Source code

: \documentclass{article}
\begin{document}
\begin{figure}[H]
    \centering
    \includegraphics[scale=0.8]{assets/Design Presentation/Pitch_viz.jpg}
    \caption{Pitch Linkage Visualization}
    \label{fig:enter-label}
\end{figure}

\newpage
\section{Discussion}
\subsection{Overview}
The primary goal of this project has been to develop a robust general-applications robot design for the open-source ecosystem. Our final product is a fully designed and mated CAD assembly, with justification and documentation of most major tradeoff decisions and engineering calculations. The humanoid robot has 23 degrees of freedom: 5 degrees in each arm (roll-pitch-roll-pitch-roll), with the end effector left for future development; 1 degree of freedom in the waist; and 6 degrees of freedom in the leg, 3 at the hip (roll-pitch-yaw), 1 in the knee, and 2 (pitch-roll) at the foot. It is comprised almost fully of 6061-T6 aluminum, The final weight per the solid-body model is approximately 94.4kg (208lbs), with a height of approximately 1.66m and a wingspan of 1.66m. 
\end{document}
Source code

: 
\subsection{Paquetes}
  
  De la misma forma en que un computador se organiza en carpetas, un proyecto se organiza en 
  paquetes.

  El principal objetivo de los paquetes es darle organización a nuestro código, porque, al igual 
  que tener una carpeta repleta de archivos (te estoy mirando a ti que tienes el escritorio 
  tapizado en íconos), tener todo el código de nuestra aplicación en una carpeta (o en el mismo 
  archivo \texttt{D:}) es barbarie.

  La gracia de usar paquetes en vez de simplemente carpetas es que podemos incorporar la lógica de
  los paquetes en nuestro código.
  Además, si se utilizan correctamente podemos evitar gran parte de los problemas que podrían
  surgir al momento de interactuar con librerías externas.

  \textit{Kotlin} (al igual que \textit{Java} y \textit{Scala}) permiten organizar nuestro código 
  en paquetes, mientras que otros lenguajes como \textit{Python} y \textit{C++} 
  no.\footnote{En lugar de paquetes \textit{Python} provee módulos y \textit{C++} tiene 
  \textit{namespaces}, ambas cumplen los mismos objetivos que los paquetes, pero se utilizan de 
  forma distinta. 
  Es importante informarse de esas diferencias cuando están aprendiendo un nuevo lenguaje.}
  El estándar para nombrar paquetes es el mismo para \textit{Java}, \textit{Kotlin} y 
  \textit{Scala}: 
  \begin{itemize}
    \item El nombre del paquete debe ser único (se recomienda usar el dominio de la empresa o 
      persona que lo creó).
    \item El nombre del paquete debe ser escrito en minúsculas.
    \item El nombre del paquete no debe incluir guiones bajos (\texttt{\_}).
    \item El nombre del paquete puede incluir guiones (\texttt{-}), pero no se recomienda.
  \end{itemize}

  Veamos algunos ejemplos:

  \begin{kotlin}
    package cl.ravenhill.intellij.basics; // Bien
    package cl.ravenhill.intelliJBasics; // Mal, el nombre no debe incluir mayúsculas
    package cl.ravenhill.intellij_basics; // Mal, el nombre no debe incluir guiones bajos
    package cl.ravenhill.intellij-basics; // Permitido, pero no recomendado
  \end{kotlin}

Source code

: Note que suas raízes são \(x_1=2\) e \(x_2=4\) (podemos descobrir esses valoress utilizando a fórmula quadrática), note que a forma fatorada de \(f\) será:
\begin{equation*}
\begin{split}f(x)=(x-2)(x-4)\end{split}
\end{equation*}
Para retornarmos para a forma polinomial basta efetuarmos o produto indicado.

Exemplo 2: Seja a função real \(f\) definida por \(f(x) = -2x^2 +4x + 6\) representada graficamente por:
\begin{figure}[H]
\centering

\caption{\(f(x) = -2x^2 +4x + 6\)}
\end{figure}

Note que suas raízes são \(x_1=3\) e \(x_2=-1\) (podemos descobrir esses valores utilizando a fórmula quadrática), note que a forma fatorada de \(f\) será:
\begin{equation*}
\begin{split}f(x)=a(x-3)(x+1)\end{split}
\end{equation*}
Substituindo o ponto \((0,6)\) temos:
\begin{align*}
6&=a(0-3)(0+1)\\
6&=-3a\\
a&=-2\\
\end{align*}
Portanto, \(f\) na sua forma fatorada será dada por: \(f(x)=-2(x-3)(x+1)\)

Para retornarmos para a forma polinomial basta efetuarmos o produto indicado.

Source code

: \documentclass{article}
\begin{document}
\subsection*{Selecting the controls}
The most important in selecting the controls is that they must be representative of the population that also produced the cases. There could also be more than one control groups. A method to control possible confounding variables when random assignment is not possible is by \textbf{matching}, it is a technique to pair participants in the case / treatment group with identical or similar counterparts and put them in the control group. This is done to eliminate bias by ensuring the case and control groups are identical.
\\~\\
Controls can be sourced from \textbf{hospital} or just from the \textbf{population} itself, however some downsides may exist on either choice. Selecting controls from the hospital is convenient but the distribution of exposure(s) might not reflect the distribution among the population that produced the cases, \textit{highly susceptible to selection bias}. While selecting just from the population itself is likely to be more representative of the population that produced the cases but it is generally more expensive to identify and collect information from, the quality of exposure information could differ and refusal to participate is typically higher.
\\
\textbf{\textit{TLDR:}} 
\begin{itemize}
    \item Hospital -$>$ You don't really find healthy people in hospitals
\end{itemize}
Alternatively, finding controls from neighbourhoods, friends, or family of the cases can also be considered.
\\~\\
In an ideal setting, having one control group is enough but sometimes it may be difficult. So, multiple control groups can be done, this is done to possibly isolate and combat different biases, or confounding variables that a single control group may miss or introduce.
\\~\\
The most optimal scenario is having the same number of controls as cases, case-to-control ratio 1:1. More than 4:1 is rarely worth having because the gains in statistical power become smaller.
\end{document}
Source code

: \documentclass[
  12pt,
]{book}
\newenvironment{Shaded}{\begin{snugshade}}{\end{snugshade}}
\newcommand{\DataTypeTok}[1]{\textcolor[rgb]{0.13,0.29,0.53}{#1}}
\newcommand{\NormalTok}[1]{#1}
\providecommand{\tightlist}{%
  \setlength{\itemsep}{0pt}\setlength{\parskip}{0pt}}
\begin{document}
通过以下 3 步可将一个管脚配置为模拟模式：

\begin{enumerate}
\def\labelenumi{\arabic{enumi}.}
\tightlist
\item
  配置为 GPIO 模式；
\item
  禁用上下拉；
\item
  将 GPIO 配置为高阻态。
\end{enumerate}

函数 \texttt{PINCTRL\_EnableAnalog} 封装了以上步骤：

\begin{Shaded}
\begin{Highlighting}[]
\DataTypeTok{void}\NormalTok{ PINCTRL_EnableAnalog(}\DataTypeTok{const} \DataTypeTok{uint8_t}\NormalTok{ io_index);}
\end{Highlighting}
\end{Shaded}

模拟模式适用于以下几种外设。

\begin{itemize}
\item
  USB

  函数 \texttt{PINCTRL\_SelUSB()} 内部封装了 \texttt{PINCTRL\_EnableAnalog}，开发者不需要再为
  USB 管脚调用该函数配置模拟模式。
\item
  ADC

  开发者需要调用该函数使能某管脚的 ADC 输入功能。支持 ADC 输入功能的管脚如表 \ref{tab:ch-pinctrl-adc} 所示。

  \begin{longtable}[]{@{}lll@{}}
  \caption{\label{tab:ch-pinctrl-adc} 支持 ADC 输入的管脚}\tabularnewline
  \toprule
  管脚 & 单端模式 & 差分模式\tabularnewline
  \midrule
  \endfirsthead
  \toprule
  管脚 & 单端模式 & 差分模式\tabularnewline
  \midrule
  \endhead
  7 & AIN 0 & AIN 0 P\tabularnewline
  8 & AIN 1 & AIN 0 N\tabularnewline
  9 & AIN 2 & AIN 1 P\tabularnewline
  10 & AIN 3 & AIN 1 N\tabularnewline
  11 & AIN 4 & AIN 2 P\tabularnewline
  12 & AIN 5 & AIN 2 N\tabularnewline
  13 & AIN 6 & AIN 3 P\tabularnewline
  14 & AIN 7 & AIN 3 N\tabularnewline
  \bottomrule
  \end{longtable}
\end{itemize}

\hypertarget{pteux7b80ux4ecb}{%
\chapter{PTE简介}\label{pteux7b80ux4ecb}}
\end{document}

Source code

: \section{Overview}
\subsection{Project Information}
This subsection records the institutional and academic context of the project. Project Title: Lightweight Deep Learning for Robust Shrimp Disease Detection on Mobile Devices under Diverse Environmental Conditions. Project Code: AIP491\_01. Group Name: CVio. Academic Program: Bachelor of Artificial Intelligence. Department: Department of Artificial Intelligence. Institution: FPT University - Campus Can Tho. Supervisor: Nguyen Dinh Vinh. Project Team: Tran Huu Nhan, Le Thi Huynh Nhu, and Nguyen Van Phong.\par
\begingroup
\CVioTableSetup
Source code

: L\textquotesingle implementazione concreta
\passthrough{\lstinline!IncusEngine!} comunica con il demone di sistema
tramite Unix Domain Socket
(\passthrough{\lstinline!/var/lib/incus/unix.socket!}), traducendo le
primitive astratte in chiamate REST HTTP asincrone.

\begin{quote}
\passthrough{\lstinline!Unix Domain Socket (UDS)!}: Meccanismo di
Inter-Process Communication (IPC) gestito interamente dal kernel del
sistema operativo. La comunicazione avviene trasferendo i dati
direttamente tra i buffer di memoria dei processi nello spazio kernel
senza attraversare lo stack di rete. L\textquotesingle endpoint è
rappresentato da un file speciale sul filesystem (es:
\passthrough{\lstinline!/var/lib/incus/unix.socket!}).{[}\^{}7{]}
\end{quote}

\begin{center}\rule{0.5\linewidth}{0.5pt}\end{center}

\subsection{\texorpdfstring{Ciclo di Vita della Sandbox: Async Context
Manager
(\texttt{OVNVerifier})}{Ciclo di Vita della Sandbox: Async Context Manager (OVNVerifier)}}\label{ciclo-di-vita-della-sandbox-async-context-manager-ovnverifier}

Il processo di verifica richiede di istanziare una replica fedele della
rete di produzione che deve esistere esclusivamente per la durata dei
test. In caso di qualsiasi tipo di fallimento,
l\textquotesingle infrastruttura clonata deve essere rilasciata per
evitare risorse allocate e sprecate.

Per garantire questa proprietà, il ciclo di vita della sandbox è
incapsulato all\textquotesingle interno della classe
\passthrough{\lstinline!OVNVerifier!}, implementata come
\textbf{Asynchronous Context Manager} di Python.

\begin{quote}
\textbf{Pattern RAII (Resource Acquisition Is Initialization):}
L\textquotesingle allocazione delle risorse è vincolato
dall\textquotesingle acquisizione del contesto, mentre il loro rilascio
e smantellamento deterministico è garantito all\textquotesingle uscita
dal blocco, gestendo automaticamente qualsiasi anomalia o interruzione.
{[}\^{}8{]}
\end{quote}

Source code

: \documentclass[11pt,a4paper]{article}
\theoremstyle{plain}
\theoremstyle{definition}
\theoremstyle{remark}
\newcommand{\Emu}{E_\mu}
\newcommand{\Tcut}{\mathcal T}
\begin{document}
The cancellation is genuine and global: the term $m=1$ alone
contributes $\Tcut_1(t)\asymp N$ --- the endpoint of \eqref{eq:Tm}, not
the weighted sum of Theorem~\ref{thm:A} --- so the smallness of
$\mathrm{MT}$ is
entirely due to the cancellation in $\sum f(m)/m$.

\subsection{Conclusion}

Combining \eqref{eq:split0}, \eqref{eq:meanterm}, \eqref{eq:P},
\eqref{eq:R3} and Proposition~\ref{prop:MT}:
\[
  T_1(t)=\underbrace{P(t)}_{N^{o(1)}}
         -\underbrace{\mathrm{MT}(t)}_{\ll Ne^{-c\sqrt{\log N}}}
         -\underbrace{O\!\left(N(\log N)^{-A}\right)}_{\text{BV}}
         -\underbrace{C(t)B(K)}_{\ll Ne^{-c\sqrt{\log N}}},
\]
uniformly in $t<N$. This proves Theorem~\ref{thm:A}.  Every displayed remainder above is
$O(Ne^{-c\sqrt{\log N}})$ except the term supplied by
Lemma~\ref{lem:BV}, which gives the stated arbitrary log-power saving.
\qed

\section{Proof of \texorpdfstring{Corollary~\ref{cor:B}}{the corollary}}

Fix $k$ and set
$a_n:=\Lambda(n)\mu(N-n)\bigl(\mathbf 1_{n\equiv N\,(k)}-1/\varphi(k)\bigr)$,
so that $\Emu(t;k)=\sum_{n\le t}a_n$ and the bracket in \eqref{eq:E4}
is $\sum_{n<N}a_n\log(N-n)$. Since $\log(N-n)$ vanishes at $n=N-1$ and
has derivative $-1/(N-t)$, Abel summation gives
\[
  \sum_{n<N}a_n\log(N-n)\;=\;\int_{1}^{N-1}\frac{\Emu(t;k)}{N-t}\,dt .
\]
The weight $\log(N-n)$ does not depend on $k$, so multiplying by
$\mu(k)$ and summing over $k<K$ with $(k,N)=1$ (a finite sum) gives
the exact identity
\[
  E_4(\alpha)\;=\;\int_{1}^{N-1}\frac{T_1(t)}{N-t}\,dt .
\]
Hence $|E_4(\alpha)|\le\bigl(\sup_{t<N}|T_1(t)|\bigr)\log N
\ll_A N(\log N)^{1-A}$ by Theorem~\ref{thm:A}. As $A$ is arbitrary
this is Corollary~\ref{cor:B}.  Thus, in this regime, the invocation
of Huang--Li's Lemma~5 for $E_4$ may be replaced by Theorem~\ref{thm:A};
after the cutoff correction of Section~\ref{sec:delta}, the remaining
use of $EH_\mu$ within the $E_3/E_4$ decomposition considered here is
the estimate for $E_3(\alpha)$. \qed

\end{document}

- _EXERCISE BRIEF_
Above are the records; repeat exactly the lines from the one holding "dall\textquotesingle acquisizione del" down to the one holding "contributes $\Tcut_1(t)\asymp N$", end lines included.

- _RESPONSE TO THIS TASK_
dall\textquotesingle acquisizione del contesto, mentre il loro rilascio
e smantellamento deterministico è garantito all\textquotesingle uscita
dal blocco, gestendo automaticamente qualsiasi anomalia o interruzione.
{[}\^{}8{]}
\end{quote}

Source code

: \documentclass[11pt,a4paper]{article}
\theoremstyle{plain}
\theoremstyle{definition}
\theoremstyle{remark}
\newcommand{\Emu}{E_\mu}
\newcommand{\Tcut}{\mathcal T}
\begin{document}
The cancellation is genuine and global: the term $m=1$ alone
contributes $\Tcut_1(t)\asymp N$ --- the endpoint of \eqref{eq:Tm}, not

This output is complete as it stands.